Google Shutting Out Rivals, Claims Russian Search Engine Yandex
suraj.sun writes "Ilya Segalovich, co-founder of Russia's leading search engine, Yandex, has accused Google of abusing its dominance to shut out competitors in cyberspace. Responding to comments made to the Guardian by Sergey Brin, the Google co-founder, about threats to the open internet, Ilya Segalovich described the U.S. search giant's popular smartphone platform, Android, as a 'strange combination of openness and not openness,' and its Chrome web browser as anti-competitive. Segalovich said that Brin should explain Google's 'semi-open' approach to search competitors before accusing others of endangering the unfettered internet, and suggested Google was guilty of foul play with its Chrome browser, which picks the company's own search engine as default for users, rather than offering a choice between rivals including Yahoo, Bing and Yandex."
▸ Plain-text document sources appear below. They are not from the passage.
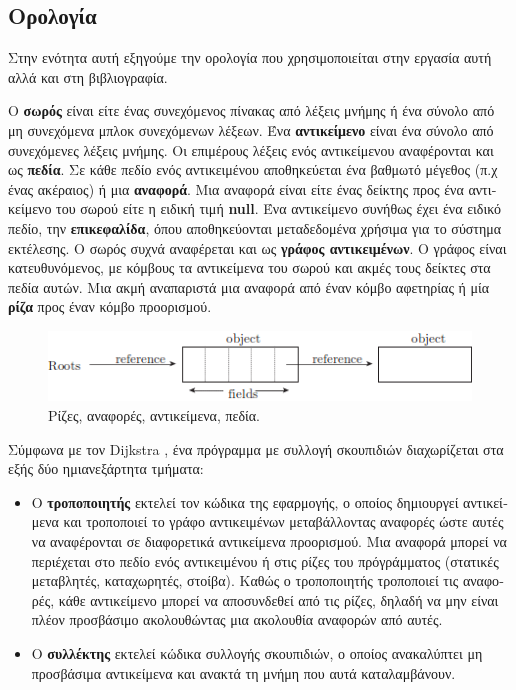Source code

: \begin{greek}
\section{Ορολογία}
Στην ενότητα αυτή εξηγούμε την ορολογία που χρησιμοποιείται
στην εργασία αυτή αλλά και στη βιβλιογραφία.

Ο \textbf{σωρός} είναι είτε ένας συνεχόμενος πίνακας από λέξεις
μνήμης ή ένα σύνολο από μη συνεχόμενα μπλοκ συνεχόμενων λέξεων.
Ένα \textbf{αντικείμενο} είναι ένα σύνολο από συνεχόμενες λέξεις
μνήμης. Οι επιμέρους λέξεις ενός αντικείμενου αναφέρονται και ως
\textbf{πεδία}. Σε κάθε πεδίο ενός αντικειμένου αποθηκεύεται ένα
βαθμωτό μέγεθος (π.χ ένας ακέραιος) ή μια \textbf{αναφορά}. Μια
αναφορά είναι είτε ένας δείκτης προς ένα αντικείμενο του σωρού
είτε η ειδική τιμή \textbf{null}. Ένα αντικείμενο συνήθως έχει
ένα ειδικό πεδίο, την \textbf{επικεφαλίδα}, όπου αποθηκεύονται
μεταδεδομένα χρήσιμα για το σύστημα εκτέλεσης. Ο σωρός συχνά
αναφέρεται και ως \textbf{γράφος αντικειμένων}. Ο γράφος είναι
κατευθυνόμενος, με κόμβους τα αντικείμενα του σωρού και ακμές
τους δείκτες στα πεδία αυτών. Μια ακμή αναπαριστά μια αναφορά από
έναν κόμβο αφετηρίας ή μία \textbf{ρίζα} προς έναν κόμβο προορισμού.

\begin{figure}[H]
 \centering
 \includegraphics{figures/intro_3}
 \caption{Ρίζες, αναφορές, αντικείμενα, πεδία.}
 \label{fig:intro_3}
\end{figure}
 
Σύμφωνα με τον Dijkstra \cite{DBLP:conf/ac/DijkstraLMSS75,
DBLP:journals/cacm/DijkstraLMSS78}, ένα πρόγραμμα με συλλογή
σκουπιδιών διαχωρίζεται στα εξής δύο ημιανεξάρτητα τμήματα:

\begin{itemize}
\item Ο \textbf{τροποποιητής} εκτελεί τον κώδικα της εφαρμογής,
      ο οποίος δημιουργεί αντικείμενα και τροποποιεί το γράφο
      αντικειμένων μεταβάλλοντας αναφορές ώστε αυτές να αναφέρονται
      σε διαφορετικά αντικείμενα προορισμού. Μια αναφορά μπορεί
      να περιέχεται στο πεδίο ενός αντικειμένου ή στις ρίζες
      του πρόγράμματος (στατικές μεταβλητές, καταχωρητές, στοίβα).
      Καθώς ο τροποποιητής τροποποιεί τις αναφορές, κάθε αντικείμενο
      μπορεί να αποσυνδεθεί από τις ρίζες, δηλαδή να μην είναι
      πλέον προσβάσιμο ακολουθώντας μια ακολουθία αναφορών από
      αυτές.
\item Ο \textbf{συλλέκτης} εκτελεί κώδικα συλλογής σκουπιδιών,
      ο οποίος ανακαλύπτει μη προσβάσιμα αντικείμενα και ανακτά
      τη μνήμη που αυτά καταλαμβάνουν.
\end{itemize}


\end{greek}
The story he was referring to was not about the ability to change the search engine in general, but rather about the dialog that pops up when you first run Chrome on a given machine and asks you to select the initial default search engine (kinda like that browser ballot box that Microsoft had to add in Windows to satisfy EU).
Which is a nice thing - though not legally mandated in any way (but I bet it was a pre-emptive move by Google's legal department). Except that they then specifically disabled it if current locale is Russian. Legal, of course, but kinda sleazy to do this kind of market differentiation.
All that said, the code seems to no longer be present in Chromium trunk.
He isn't blind. You've just stumbled across Google's underhandedness.
Chrome actually behaves differently based on different things, such as country. IN the US, Chrome prompts you to chose a search engine because they KNOW you'll choose Google. In Russia they don't do this.